#### Activity
Working through the lines below, return each one that holds "SystemJS".

(Document images with source code)
◇ ◇ ◇ ◇
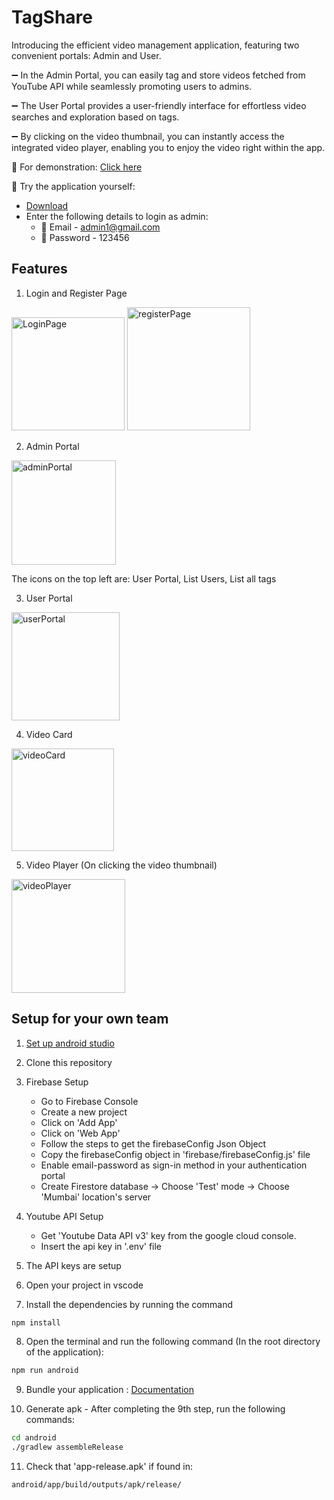 # TagShare

Introducing the efficient video management application, featuring two convenient portals: Admin and User. 

➖ In the Admin Portal, you can easily tag and  store videos fetched from YouTube API while seamlessly promoting users to admins.

➖ The User Portal provides a user-friendly interface for effortless video searches and exploration based on tags. 

➖ By clicking on the video thumbnail, you can instantly access the integrated video player, enabling you to enjoy the video right within the app.

🚀 For demonstration: [Click here](https://youtu.be/obvHPmFUYRI)

🚀 Try the application yourself: 
   * [Download](https://drive.google.com/drive/folders/113_xknf12qSU9xp3DPUWdijk9ZoTidzk?usp=sharing)
   * Enter the following details to login as admin:
      * 📧 Email - admin1@gmail.com
      * 🔑 Password - 123456

## Features

1. Login and Register Page
<img width="181" alt="LoginPage" src="https://github.com/Lak-shay/TagShare-android/assets/88343117/dfa0c93d-c330-4ff4-b6b2-109f98f981d8">
<img width="197" alt="registerPage" src="https://github.com/Lak-shay/TagShare-android/assets/88343117/d5a40c5e-ee2d-4742-96cd-e2d6b45501cd">

2. Admin Portal
<img width="167" alt="adminPortal" src="https://github.com/Lak-shay/TagShare-android/assets/88343117/ebc6c97c-dd16-4857-a9f2-196fe70cca04">

The icons on the top left are: User Portal, List Users, List all tags

3. User Portal
<img width="173" alt="userPortal" src="https://github.com/Lak-shay/TagShare-android/assets/88343117/6bfae6a9-9a0f-470f-be9a-74fd6ef695e9">

4. Video Card
<img width="164" alt="videoCard" src="https://github.com/Lak-shay/TagShare-android/assets/88343117/4b1d1acb-77c5-4938-996f-a70525697e50">

5. Video Player (On clicking the video thumbnail)
<img width="182" alt="videoPlayer" src="https://github.com/Lak-shay/TagShare-android/assets/88343117/21012659-8274-4a5b-9c95-b64546eabdfc">

## Setup for your own team

1. [Set up android studio](https://reactnative.dev/docs/environment-setup)

2. Clone this repository

3. Firebase Setup
    * Go to Firebase Console
    * Create a new project
    * Click on 'Add App' 
    * Click on 'Web App'
    * Follow the steps to get the firebaseConfig Json Object
    * Copy the firebaseConfig object in 'firebase/firebaseConfig.js' file
    * Enable email-password as sign-in method in your authentication portal
    * Create Firestore database -> Choose 'Test' mode -> Choose 'Mumbai' location's server

4. Youtube API Setup
    * Get 'Youtube Data API v3' key from the google cloud console.
    * Insert the api key in '.env' file

5. The API keys are setup

6. Open your project in vscode

7. Install the dependencies by running the command

```bash
npm install
```

8. Open the terminal and run the following command (In the root directory of the application):

```bash
npm run android
```

9. Bundle your application : [Documentation](https://reactnative.dev/docs/signed-apk-android)

10. Generate apk - After completing the 9th step, run the following commands:

```bash
cd android
./gradlew assembleRelease
```

11. Check that 'app-release.apk' if found in:
```bash
android/app/build/outputs/apk/release/
```


    
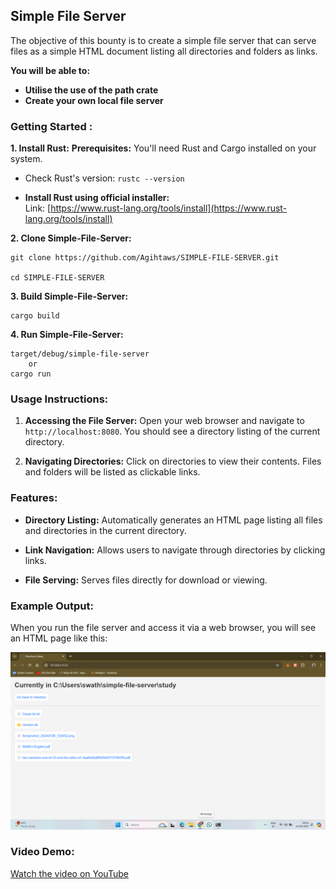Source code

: ## Simple File Server


The objective of this bounty is to create a simple file server that can serve files as a simple HTML document listing all directories and folders as links.


**You will be able to:**

* **Utilise the use of the path crate** 
* **Create your own local file server** 

### **Getting Started :**

**1. Install Rust:**  **Prerequisites:**  You'll need Rust and Cargo installed on your system. 
- Check Rust's version:  `rustc --version`

- **Install Rust using official installer:**  
	Link:  [https://www.rust-lang.org/tools/install](https://www.rust-lang.org/tools/install)  

**2. Clone Simple-File-Server:**
```
git clone https://github.com/Agihtaws/SIMPLE-FILE-SERVER.git

cd SIMPLE-FILE-SERVER
```

**3. Build Simple-File-Server:**

```
cargo build
```

**4. Run Simple-File-Server:**

```
target/debug/simple-file-server
	or
cargo run
```

### **Usage Instructions:**

1. **Accessing the File Server:**
   Open your web browser and navigate to `http://localhost:8080`. You should see a directory listing of the current directory.

2. **Navigating Directories:**
   Click on directories to view their contents. Files and folders will be listed as clickable links.
   

### **Features:**

- **Directory Listing:** Automatically generates an HTML page listing all files and directories in the current directory.
  
- **Link Navigation:** Allows users to navigate through directories by clicking links.
  
- **File Serving:** Serves files directly for download or viewing.


### **Example Output:**

When you run the file server and access it via a web browser, you will see an HTML page like this:

![base64_tool](https://github.com/Agihtaws/SIMPLE-FILE-SERVER/blob/master/Screenshot_20240914_005923.png)


### Video Demo:

[Watch the video on YouTube](https://www.youtube.com/watch?v=scVRteRhyhA)








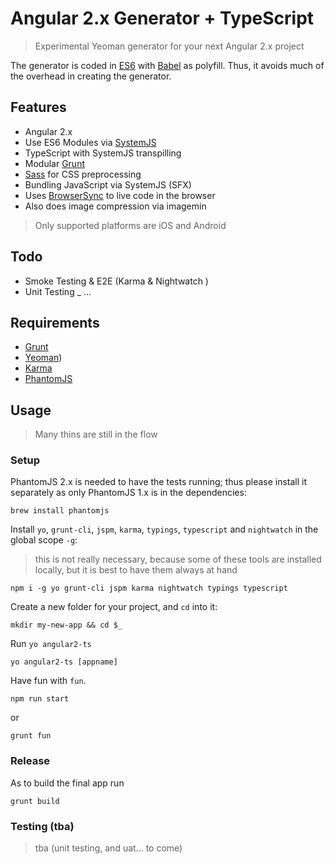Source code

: # Angular 2.x Generator + TypeScript

> Experimental Yeoman generator for your next Angular 2.x project

The generator is coded in [ES6](https://github.com/lukehoban/es6features) with [Babel](https://babeljs.io/) as polyfill. Thus, it avoids much of the overhead in creating the generator.

## Features
- Angular 2.x
- Use ES6 Modules via [SystemJS](https://github.com/systemjs/systemjs)
- TypeScript with SystemJS transpilling
- Modular [Grunt](http://gruntjs.com/)
- [Sass](http://sass-lang.com/) for CSS preprocessing
- Bundling JavaScript via SystemJS (SFX)
- Uses [BrowserSync](https://www.browsersync.io/) to live code in the browser
- Also does image compression via imagemin

> Only supported platforms are iOS and Android

## Todo
- Smoke Testing & E2E (Karma & Nightwatch )
- Unit Testing
_ ...

## Requirements

- [Grunt](http://gruntjs.com)
- [Yeoman](http://yeoman.io))
- [Karma](http://karma-runner.github.io)
- [PhantomJS](http://phantomjs.org)

## Usage

> Many thins are still in the flow

### Setup

PhantomJS 2.x is needed to have the tests running; thus please install it separately as only PhantomJS 1.x is in the dependencies:

```
brew install phantomjs
```

Install `yo`, `grunt-cli`, `jspm`, `karma`, `typings`, `typescript` and `nightwatch` in the global scope `-g`:

> this is not really necessary, because some of these tools are installed locally, but it is best to have them always at hand

```
npm i -g yo grunt-cli jspm karma nightwatch typings typescript
```

Create a new folder for your project, and `cd` into it:

```
mkdir my-new-app && cd $_
```

Run `yo angular2-ts`

```
yo angular2-ts [appname]
```

Have fun with `fun`.

```
npm run start
```

or

```
grunt fun
```

### Release

As to build the final app run

```
grunt build
```

### Testing (tba)

> tba (unit testing, and uat... to come)
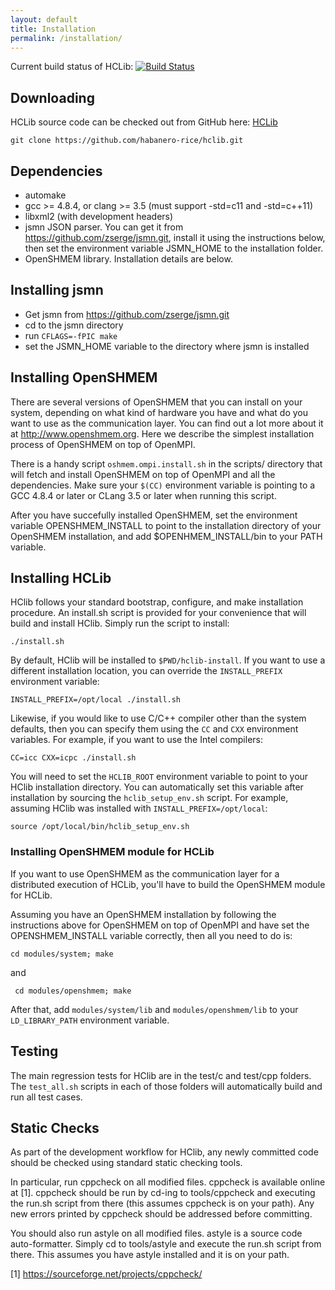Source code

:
```yaml
---
layout: default
title: Installation
permalink: /installation/
---
```


Current build status of HCLib:
[![Build Status](https://travis-ci.org/habanero-rice/hclib.svg?branch=master)](https://travis-ci.org/habanero-rice/hclib)

Downloading
---------------------------------------------

HCLib source code can be checked out from GitHub here:
[HCLib](https://github.com/habanero-rice/hclib)

`git clone https://github.com/habanero-rice/hclib.git`

Dependencies
---------------------------------------------

* automake
* gcc >= 4.8.4, or clang >= 3.5
  (must support -std=c11 and -std=c++11)
* libxml2 (with development headers)
* jsmn JSON parser. You can get it from https://github.com/zserge/jsmn.git, install it using the instructions below, then set the environment variable JSMN_HOME to the installation folder.
* OpenSHMEM library. Installation details are below.

Installing jsmn
---------------------------------------------
* Get jsmn from https://github.com/zserge/jsmn.git
* cd to the jsmn directory
* run `CFLAGS=-fPIC make`
* set the JSMN_HOME variable to the directory where jsmn is installed

Installing OpenSHMEM
---------------------------------------------
There are several versions of OpenSHMEM that you can install on your system, depending on what kind of hardware you have and what do you want to use as the communication layer. You can find out a lot more about it at http://www.openshmem.org. Here we describe the simplest installation process of OpenSHMEM on top of OpenMPI.

There is a handy script `oshmem.ompi.install.sh` in the scripts/ directory that will fetch and install OpenSHMEM on top of OpenMPI and all the dependencies. Make sure your `$(CC)` environment variable is pointing to a GCC 4.8.4 or later or CLang 3.5 or later when running this script.

After you have succefully installed OpenSHMEM, set the environment variable OPENSHMEM_INSTALL to point to the installation directory of your OpenSHMEM installation, and add $OPENHMEM_INSTALL/bin to your PATH variable.


Installing HCLib
---------------------------------------------

HClib follows your standard bootstrap, configure, and make installation
procedure. An install.sh script is provided for your convenience that will
build and install HClib. Simply run the script to install:

    ./install.sh

By default, HClib will be installed to `$PWD/hclib-install`. If you want to use
a different installation location, you can override the `INSTALL_PREFIX`
environment variable:

    INSTALL_PREFIX=/opt/local ./install.sh

Likewise, if you would like to use C/C++ compiler other than the
system defaults, then you can specify them using the `CC` and `CXX` environment
variables. For example, if you want to use the Intel compilers:

    CC=icc CXX=icpc ./install.sh

You will need to set the `HCLIB_ROOT` environment variable to point to your
HClib installation directory. You can automatically set this variable after
installation by sourcing the `hclib_setup_env.sh` script. For example, assuming
HClib was installed with `INSTALL_PREFIX=/opt/local`:

    source /opt/local/bin/hclib_setup_env.sh


### Installing OpenSHMEM module for HCLib

If you want to use OpenSHMEM as the communication layer for a distributed execution of HCLib, you'll have to build the OpenSHMEM module for HCLib.

Assuming you have an OpenSHMEM installation by following the instructions above for OpenSHMEM on top of OpenMPI and have set the OPENSHMEM_INSTALL variable correctly, then all you need to do is:

`cd modules/system; make`

and 

` cd modules/openshmem; make`

After that, add `modules/system/lib` and `modules/openshmem/lib` to your `LD_LIBRARY_PATH` environment variable.


Testing
---------------------------------------------

The main regression tests for HClib are in the test/c and test/cpp folders. The
`test_all.sh` scripts in each of those folders will automatically build and run
all test cases.


Static Checks
---------------------------------------------

As part of the development workflow for HClib, any newly committed code should
be checked using standard static checking tools.

In particular, run cppcheck on all modified files. cppcheck is available online
at [1]. cppcheck should be run by cd-ing to tools/cppcheck and executing the
run.sh script from there (this assumes cppcheck is on your path). Any new errors
printed by cppcheck should be addressed before committing.

You should also run astyle on all modified files. astyle is a source code
auto-formatter. Simply cd to tools/astyle and execute the run.sh script from
there. This assumes you have astyle installed and it is on your path.

[1] https://sourceforge.net/projects/cppcheck/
◇ ◇ ◇ ◇
#### Final answer
- Use ES6 Modules via [SystemJS](https://github.com/systemjs/systemjs)
- TypeScript with SystemJS transpilling
- Bundling JavaScript via SystemJS (SFX)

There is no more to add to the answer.